A SOUND U.S. policy toward Saudi Arabia would be truly transactional, while stripping away the personal ties, historical baggage and old habits of rigidly dividing the region into good guys and bad. Such a policy would recognize that embroilment in other people’s local rivalries is not in America's interests. It would recognize the U.S.-Saudi relationship as important, but not something that requires special deference in which even major transgressions are excused. It should be a normal relationship, with all the diplomatic engagement normality implies (including conducting business through a U.S. ambassador in Riyadh, a post that Trump only recently filled).

The administration’s confrontation with Iran gets rationalized as opposition to a power doing nefarious, destabilizing things in the region. But Saudi Arabia has dallied with terrorist groups in the course of stoking rebellion in Syria, and it has rolled tanks across the causeway into Bahrain to put down popular protests against an unpopular regime. Under MBS it has prosecuted a hugely devastating war in Yemen, has kidnapped the prime minister of Lebanon to try to foment a governmental crisis in his home country and has conducted overseas assassinations as part of its persecution of dissidents. U.S. policy is not sound when, in the name of opposing someone else’s supposedly destabilizing behavior, it gives a pass to behavior that is at least as destabilizing as anything the targeted country is doing.

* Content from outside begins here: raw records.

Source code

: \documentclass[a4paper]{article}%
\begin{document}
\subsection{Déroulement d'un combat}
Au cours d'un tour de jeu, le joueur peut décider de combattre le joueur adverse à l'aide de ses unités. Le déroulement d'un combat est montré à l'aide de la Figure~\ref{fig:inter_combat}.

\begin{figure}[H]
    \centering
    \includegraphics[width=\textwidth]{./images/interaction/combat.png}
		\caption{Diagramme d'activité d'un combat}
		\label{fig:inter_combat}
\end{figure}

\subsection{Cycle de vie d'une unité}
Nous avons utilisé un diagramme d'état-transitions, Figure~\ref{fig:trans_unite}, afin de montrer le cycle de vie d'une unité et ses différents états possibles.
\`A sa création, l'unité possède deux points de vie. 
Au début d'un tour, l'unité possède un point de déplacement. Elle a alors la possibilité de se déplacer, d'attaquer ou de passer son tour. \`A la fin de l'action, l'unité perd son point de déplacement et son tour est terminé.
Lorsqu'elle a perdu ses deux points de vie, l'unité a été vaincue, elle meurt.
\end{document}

Khashoggi’s murder provides an occasion for steps that should have been taken earlier in response to the disaster in Yemen. This ought to include ending U.S. logistical and operational support to the Saudi-led air war. It also should include curtailment of current shipments of U.S. munitions, some of which are being used in that war. Taking such steps now, although belated, would send the further message that any behavior comparable to what was done to Khashoggi is unacceptable.

The Trump administration, for the reasons mentioned earlier, is unlikely to make any such major course correction. The current course carries the risk of giving a green light to the Saudi regime to do even more destabilizing things, possibly including the sparking of a U.S.-Iranian military confrontation to divert remaining attention from the Khashoggi matter. The United States also is sending an unhelpful message to others of blatantly applying double standards and of giving higher priority to arms sales than to human rights in Saudi Arabia or even to the most basic norms of international behavior. Over the longer term, placing so many U.S. eggs in the MBS basket carries the risk of that basket proving to be fragile. The young prince’s daring and ruthless power play—abandoning a half century of Saudi policymaking in which consensus within the royal family had been important—is apt to have kingdom-shaking repercussions.

Paul R. Pillar is a contributing editor at the National Interest and the author of Why America Misunderstands the World.